Title: | Efficient Estimation of Clustered Current Status Data |
---|---|
Description: | Current status data abounds in the field of epidemiology and public health, where the only observable data for a subject is the random inspection time and the event status at inspection. Motivated by such a current status data from a periodontal study where data are inherently clustered, we propose a unified methodology to analyze such complex data. |
Authors: | Tong Wang [aut, cre], Kejun He [aut], Wei Ma [aut], Dipankar Bandyopadhyay [aut], Samiran Sinha [aut] |
Maintainer: | Tong Wang <[email protected]> |
License: | GPL-2 |
Version: | 1.0 |
Built: | 2024-12-02 06:30:53 UTC |
Source: | CRAN |
Current status data abounds in the field of epidemiology and public health, where the only observable data for a subject is the random inspection time and the event status at inspection. Motivated by such a current status data from a periodontal study where data are inherently clustered, we propose a unified methodology to analyze such complex data.
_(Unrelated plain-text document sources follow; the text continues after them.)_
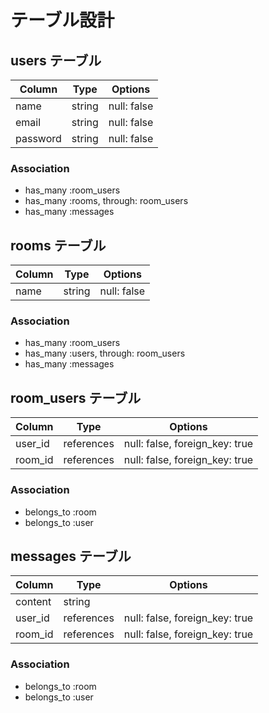 # テーブル設計

## users テーブル  

| Column   | Type   | Options     |  
| -------- | ------ | ----------- |      
| name     | string | null: false |    
| email    | string | null: false |    
| password | string | null: false |      

### Association
- has_many :room_users    
- has_many :rooms, through: room_users    
- has_many :messages

## rooms テーブル

| Column | Type   | Options     |
| ------ | ------ | ----------- |
| name  | string | null: false |

### Association
- has_many :room_users
- has_many :users, through: room_users
- has_many :messages

## room_users テーブル

| Column  | Type    | Options                        |
| ------- | ------- | ------------------------------ |
| user_id | references | null: false, foreign_key: true |
| room_id | references | null: false, foreign_key: true |

### Association

- belongs_to :room
- belongs_to :user
  
## messages テーブル

| Column  | Type    | Options                        |
| ------- |  ------- | ------------------------------ |
| content    | string  |
| user_id | references | null: false, foreign_key: true |
| room_id | references | null: false, foreign_key: true |

### Association

- belongs_to :room
- belongs_to :user

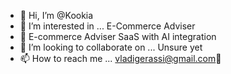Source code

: - 👋 Hi, I’m @Kookia
- 👀 I’m interested in ... E-Commerce Adviser 
- 🌱 E-commerce Adviser SaaS with AI integration
- 💞️ I’m looking to collaborate on ... Unsure yet
- 📫 How to reach me ... vladigerassi@gmail.com🤝

<!---
Ua2BayHey/Ua2BayHey is a ✨ special ✨ repository because its `README.md` (this file) appears on your GitHub profile.
You can click the Preview link to take a look at your changes.
--->
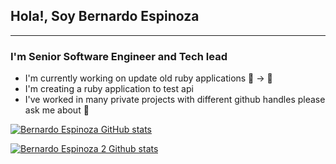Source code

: ## Hola!, Soy Bernardo Espinoza
---

### I'm Senior Software Engineer and Tech lead

- I'm currently working on update old ruby applications 🚂 -> 🚄
- I'm creating a ruby application to test api
- I've worked in many private projects with different github handles please\
ask me about 💬

[![Bernardo Espinoza GitHub stats](https://github-readme-stats.vercel.app/api?username=bernardoespinoza&show_icons=true&theme=transparent)](https://github.com/anuraghazra/github-readme-stats)

[![Bernardo Espinoza 2 Github stats](https://github-readme-stats.vercel.app/api?username=bernesp&show_icons=true&theme=transparent)](https://github.com/anuraghazra/github-readme-stats)





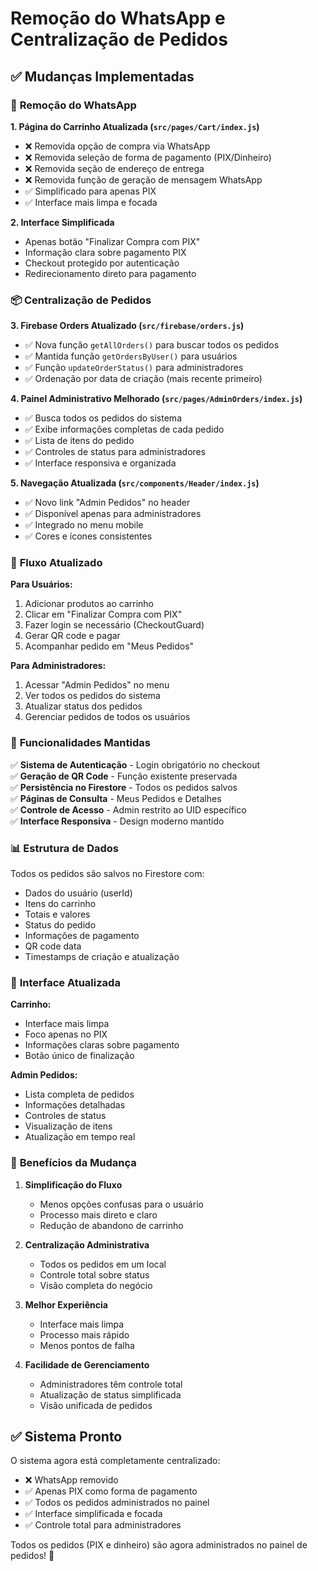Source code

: # Remoção do WhatsApp e Centralização de Pedidos

## ✅ Mudanças Implementadas

### 🚫 **Remoção do WhatsApp**

**1. Página do Carrinho Atualizada (`src/pages/Cart/index.js`)**
- ❌ Removida opção de compra via WhatsApp
- ❌ Removida seleção de forma de pagamento (PIX/Dinheiro)
- ❌ Removida seção de endereço de entrega
- ❌ Removida função de geração de mensagem WhatsApp
- ✅ Simplificado para apenas PIX
- ✅ Interface mais limpa e focada

**2. Interface Simplificada**
- Apenas botão "Finalizar Compra com PIX"
- Informação clara sobre pagamento PIX
- Checkout protegido por autenticação
- Redirecionamento direto para pagamento

### 📦 **Centralização de Pedidos**

**3. Firebase Orders Atualizado (`src/firebase/orders.js`)**
- ✅ Nova função `getAllOrders()` para buscar todos os pedidos
- ✅ Mantida função `getOrdersByUser()` para usuários
- ✅ Função `updateOrderStatus()` para administradores
- ✅ Ordenação por data de criação (mais recente primeiro)

**4. Painel Administrativo Melhorado (`src/pages/AdminOrders/index.js`)**
- ✅ Busca todos os pedidos do sistema
- ✅ Exibe informações completas de cada pedido
- ✅ Lista de itens do pedido
- ✅ Controles de status para administradores
- ✅ Interface responsiva e organizada

**5. Navegação Atualizada (`src/components/Header/index.js`)**
- ✅ Novo link "Admin Pedidos" no header
- ✅ Disponível apenas para administradores
- ✅ Integrado no menu mobile
- ✅ Cores e ícones consistentes

### 🎯 **Fluxo Atualizado**

**Para Usuários:**
1. Adicionar produtos ao carrinho
2. Clicar em "Finalizar Compra com PIX"
3. Fazer login se necessário (CheckoutGuard)
4. Gerar QR code e pagar
5. Acompanhar pedido em "Meus Pedidos"

**Para Administradores:**
1. Acessar "Admin Pedidos" no menu
2. Ver todos os pedidos do sistema
3. Atualizar status dos pedidos
4. Gerenciar pedidos de todos os usuários

### 🔧 **Funcionalidades Mantidas**

✅ **Sistema de Autenticação** - Login obrigatório no checkout  
✅ **Geração de QR Code** - Função existente preservada  
✅ **Persistência no Firestore** - Todos os pedidos salvos  
✅ **Páginas de Consulta** - Meus Pedidos e Detalhes  
✅ **Controle de Acesso** - Admin restrito ao UID específico  
✅ **Interface Responsiva** - Design moderno mantido  

### 📊 **Estrutura de Dados**

Todos os pedidos são salvos no Firestore com:
- Dados do usuário (userId)
- Itens do carrinho
- Totais e valores
- Status do pedido
- Informações de pagamento
- QR code data
- Timestamps de criação e atualização

### 🎨 **Interface Atualizada**

**Carrinho:**
- Interface mais limpa
- Foco apenas no PIX
- Informações claras sobre pagamento
- Botão único de finalização

**Admin Pedidos:**
- Lista completa de pedidos
- Informações detalhadas
- Controles de status
- Visualização de itens
- Atualização em tempo real

### 🚀 **Benefícios da Mudança**

1. **Simplificação do Fluxo**
   - Menos opções confusas para o usuário
   - Processo mais direto e claro
   - Redução de abandono de carrinho

2. **Centralização Administrativa**
   - Todos os pedidos em um local
   - Controle total sobre status
   - Visão completa do negócio

3. **Melhor Experiência**
   - Interface mais limpa
   - Processo mais rápido
   - Menos pontos de falha

4. **Facilidade de Gerenciamento**
   - Administradores têm controle total
   - Atualização de status simplificada
   - Visão unificada de pedidos

## ✅ **Sistema Pronto**

O sistema agora está completamente centralizado:
- ❌ WhatsApp removido
- ✅ Apenas PIX como forma de pagamento
- ✅ Todos os pedidos administrados no painel
- ✅ Interface simplificada e focada
- ✅ Controle total para administradores

Todos os pedidos (PIX e dinheiro) são agora administrados no painel de pedidos! 🎉


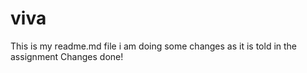 # viva
This is my readme.md file i am doing some changes as it is told in the assignment 
Changes done!
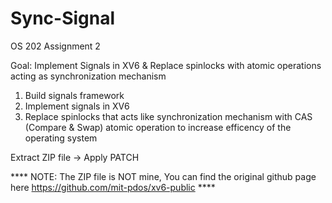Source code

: # Sync-Signal  
OS 202 Assignment 2  

Goal: Implement Signals in XV6 & Replace spinlocks with atomic operations acting as synchronization mechanism  
1. Build signals framework  
2. Implement signals in XV6  
3. Replace spinlocks that acts like synchronization mechanism with CAS (Compare & Swap) atomic operation to increase efficency of the operating system  

Extract ZIP file -> Apply PATCH  

**** NOTE: The ZIP file is NOT mine, You can find the original github page here https://github.com/mit-pdos/xv6-public ****

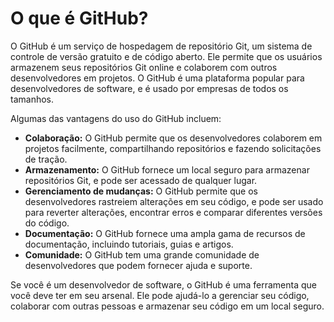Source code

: # O que é GitHub?

O GitHub é um serviço de hospedagem de repositório Git, um sistema de controle de versão gratuito e de código aberto. Ele permite que os usuários armazenem seus repositórios Git online e colaborem com outros desenvolvedores em projetos. O GitHub é uma plataforma popular para desenvolvedores de software, e é usado por empresas de todos os tamanhos.

Algumas das vantagens do uso do GitHub incluem:

- **Colaboração:** O GitHub permite que os desenvolvedores colaborem em projetos facilmente, compartilhando repositórios e fazendo solicitações de tração.
- **Armazenamento:** O GitHub fornece um local seguro para armazenar repositórios Git, e pode ser acessado de qualquer lugar.
- **Gerenciamento de mudanças:** O GitHub permite que os desenvolvedores rastreiem alterações em seu código, e pode ser usado para reverter alterações, encontrar erros e comparar diferentes versões do código.
- **Documentação:** O GitHub fornece uma ampla gama de recursos de documentação, incluindo tutoriais, guias e artigos.
- **Comunidade:** O GitHub tem uma grande comunidade de desenvolvedores que podem fornecer ajuda e suporte.

Se você é um desenvolvedor de software, o GitHub é uma ferramenta que você deve ter em seu arsenal. Ele pode ajudá-lo a gerenciar seu código, colaborar com outras pessoas e armazenar seu código em um local seguro.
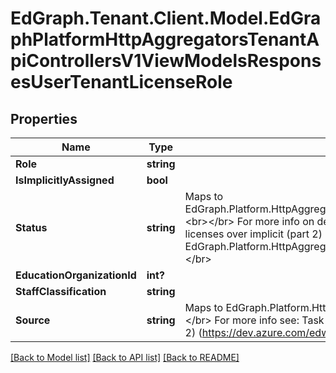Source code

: # EdGraph.Tenant.Client.Model.EdGraphPlatformHttpAggregatorsTenantApiControllersV1ViewModelsResponsesUserTenantLicenseRole

## Properties

Name | Type | Description | Notes
------------ | ------------- | ------------- | -------------
**Role** | **string** |  | [optional] 
**IsImplicitlyAssigned** | **bool** |  | [optional] 
**Status** | **string** | Maps to EdGraph.Platform.HttpAggregators.Tenant.Api.Controllers.v1.ViewModels.Responses.UserTenantLicenseRoleStatus.&lt;br&gt;&lt;/br&gt;    For more info on deprecation see: Task 9962: Modify implicit license response to prioritize explicit licenses over implicit (part 2) (https://dev.azure.com/edwire/EW.Educate/_workitems/edit/9962)&lt;br&gt;&lt;/br&gt;    Use EdGraph.Platform.HttpAggregators.Tenant.Api.Controllers.v1.ViewModels.Responses.LicenseSource instead.&lt;br&gt;&lt;/br&gt; | [optional] 
**EducationOrganizationId** | **int?** |  | [optional] 
**StaffClassification** | **string** |  | [optional] 
**Source** | **string** | Maps to EdGraph.Platform.HttpAggregators.Tenant.Api.Controllers.v1.ViewModels.Responses.LicenseSource.&lt;br&gt;&lt;/br&gt;    For more info see: Task 9962: Modify implicit license response to prioritize explicit licenses over implicit (part 2) (https://dev.azure.com/edwire/EW.Educate/_workitems/edit/9962) | [optional] 

[[Back to Model list]](../README.md#documentation-for-models) [[Back to API list]](../README.md#documentation-for-api-endpoints) [[Back to README]](../README.md)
Tong Wang [aut, cre], Kejun He [aut], Wei Ma [aut], Dipankar Bandyopadhyay [aut], Samiran Sinha [aut]
Maintainer:Tong Wang <[email protected]>
CSDfit is used to analyze clustered current status data. The function provides parameter estimates, the maximum log likelihood value and the corresponding AIC value.
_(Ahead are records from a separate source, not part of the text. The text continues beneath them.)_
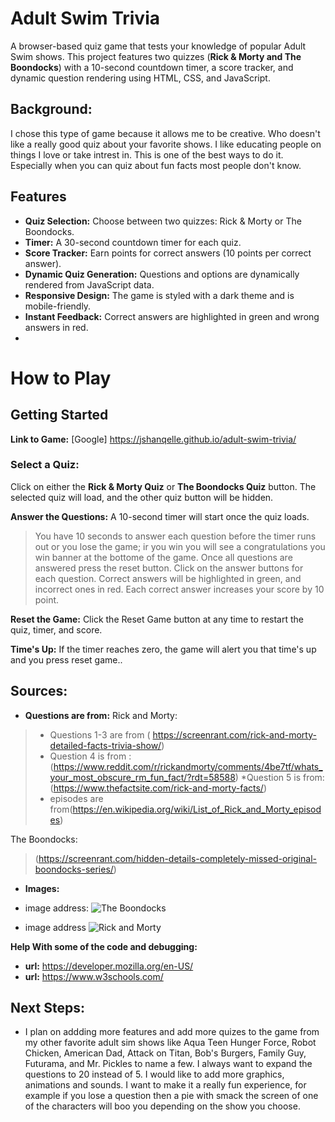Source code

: # Adult Swim Trivia

A browser-based quiz game that tests your knowledge of popular Adult Swim shows. This project features two quizzes (**Rick & Morty and The Boondocks**) with a 10-second countdown timer, a score tracker, and dynamic question rendering using HTML, CSS, and JavaScript.

## Background:
I chose this type of game because it allows me to be creative. Who doesn't like a really good quiz about your favorite shows. I like educating people on things I love or take intrest in. This is one of the best ways to do it. Especially when you can quiz about fun facts most people don't know.

## Features

- **Quiz Selection:** Choose between two quizzes: Rick & Morty or The Boondocks.
- **Timer:** A 30-second countdown timer for each quiz.
- **Score Tracker:** Earn points for correct answers (10 points per correct answer).
- **Dynamic Quiz Generation:** Questions and options are dynamically rendered from JavaScript data.
- **Responsive Design:** The game is styled with a dark theme and is mobile-friendly.
- **Instant Feedback:** Correct answers are highlighted in green and wrong answers in red.
-

# How to Play
## Getting Started
**Link to Game:** 
[Google] https://jshanqelle.github.io/adult-swim-trivia/

### Select a Quiz:

Click on either the __Rick & Morty Quiz__ or __The Boondocks Quiz__ button.
The selected quiz will load, and the other quiz button will be hidden.

**Answer the Questions:**
A 10-second timer will start once the quiz loads.
>You have 10 seconds to answer each question before the timer runs out or you lose the game; ir you win you will see a congratulations you win banner at the bottome of the game. Once all questions are answered press the reset button.
Click on the answer buttons for each question.
Correct answers will be highlighted in green, and incorrect ones in red.
Each correct answer increases your score by  10 point.

**Reset the Game:**
Click the Reset Game button at any time to restart the quiz, timer, and score.

**Time's Up:**
If the timer reaches zero, the game will alert you that time's up and you press reset game..


## **Sources:**

+ **__Questions are from:__**
Rick and Morty:
>* Questions 1-3 are from ( https://screenrant.com/rick-and-morty-detailed-facts-trivia-show/)
>* Question 4 is from : (https://www.reddit.com/r/rickandmorty/comments/4be7tf/whats_your_most_obscure_rm_fun_fact/?rdt=58588)
>*Question 5 is from: (https://www.thefactsite.com/rick-and-morty-facts/)
>* episodes are from(https://en.wikipedia.org/wiki/List_of_Rick_and_Morty_episodes)


 The Boondocks: 
>(https://screenrant.com/hidden-details-completely-missed-original-boondocks-series/)

+ **Images:**
* image address: ![The Boondocks](https://static1.srcdn.com/wordpress/wp-content/uploads/2020/02/Featured-Image-1710x9001-14.jpg?q=50&fit=crop&w=1140&h=&dpr=1.5/image)

* image address ![Rick and Morty](https://static1.srcdn.com/wordpress/wp-content/uploads/2021/08/Rick-and-Morty-Season-5-Finale-Trailer-Header.jpg?q=50&fit=crop&w=825&dpr=1.5)

**Help With some of the code and debugging:**
* **url:** https://developer.mozilla.org/en-US/
* **url:** https://www.w3schools.com/

## Next Steps:

+ I plan on addding more features and add more quizes to the game from my other favorite adult sim shows like Aqua Teen Hunger Force, Robot Chicken, American Dad, Attack on Titan, Bob's Burgers, Family Guy, Futurama, and Mr. Pickles to name a few. I always want to expand the questions to 20 instead of 5. I would like to add more graphics, animations and sounds. I want to make it a really fun experience, for example if you lose a question then a pie with smack the screen of one of the characters will boo you depending on the show you choose.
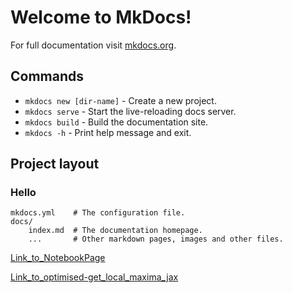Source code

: # Welcome to MkDocs!

For full documentation visit [mkdocs.org](https://www.mkdocs.org).

## Commands

* `mkdocs new [dir-name]` - Create a new project.
* `mkdocs serve` - Start the live-reloading docs server.
* `mkdocs build` - Build the documentation site.
* `mkdocs -h` - Print help message and exit.



## Project layout
### Hello

    mkdocs.yml    # The configuration file.
    docs/
        index.md  # The documentation homepage.
        ...       # Other markdown pages, images and other files.

[Link_to_NotebookPage](code/setup/notebook.md#notebook-page)

[Link_to_optimised-get_local_maxima_jax](code/find_spots/detect.md#iss.find_spots.detect_optimised.get_local_maxima_jax)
CSDfit(Rawdata, n_subject.raw, n_within.raw, r, n_quad = 30, lambda = 0, tolerance = 0.5, knots.num = 2, degree = 2, scale.numr = TRUE, clustering=TRUE)
CSDfit(Rawdata, n_subject.raw, n_within.raw, r, n_quad = 30, lambda = 0, tolerance = 0.5, knots.num = 2, degree = 2, scale.numr = TRUE, clustering=TRUE)
Rawdata |
This is a dataframe of the current status data. The first column should be the index of the subject (cluster). The second column is the inspection time. The next n_subjec.raw columns are the subject (cluster-specifie) level covariates. Then the next n_within.raw columns are the within subject covariates. The last column is the indicator of the event where 1 or 0 indicate if the event has or has not happened by the inspection time, respectively. All the covariates are assumed to be either numerical or binary, and our program automatically detects if a covariate is a binary or numerical variable. |
n_subject.raw |
The number of subject (cluster-specifie) level covariates. |
n_within.raw |
The number of within cluster covariates. |
r |
The index of the Generalized odds ratio (GOR) model. This index is a non-negative number and it must be specified by the user. Here r=0 and 1 imply the proportional hazard and the proportional odds model, respectively. |
n_quad |
The number of Gauss-Hermite quadrature nodes used in numerical integration. The default value is 30. |
lambda |
The tuning parameter of the roughness penalty used for estimating the non-parametric component of the GOR model. The default value is 0. One must use the roughness penalty when the number of basis functions in the non-parametric component of the GOR model is large. |
tolerance |
This denotes the summation of the absolute values of the relative tolerance of all parameters in the model. It is used to define the convergence of the parameter estimates. The default value is 0.5. |
knots.num |
The number of equidistant interior knots for the integrated B-spline approximation of the nonparametric component of the GOR model. The default value is 2. |
degree |
The degree of integrated B-splines. The default value is 2. |
scale.numr |
logical. If TRUE, then all numeric covariates (cluster specifie and within cluster) are scaled with mean zero and standard deviation one. The default value is TRUE. |
clustering |
logical. TRUE and FALSE indicate assume there is clustering effect or not, respectively. The default value is TRUE. |
Function CSDfit returns a list containing the following components:
parameter.est |
It is a matrix. The column "par.est" contains the estimate of the regression parameters. The column "SE" contains the standard error of these estimators. The columns "Z" and "p-value" are the corresponding Z-statistic and p-value. The last two columns are the lower and upper bound of the 95% Wald's confidence interval for the parameters. |
log_likelihood |
The maximum log likelihood value. This includes the logarithm of the roughness penalty and the Cauchy penalty if Cauchy.pen=TRUE. |
AICvalue |
The AIC value. |
coefs |
The estimates of the coefficients of the integrated B-spline basis functions. |
data(PD) PDfit=CSDfit(PD,3,1,0,n_quad=5)
data(PD) PDfit=CSDfit(PD,3,1,0,n_quad=5)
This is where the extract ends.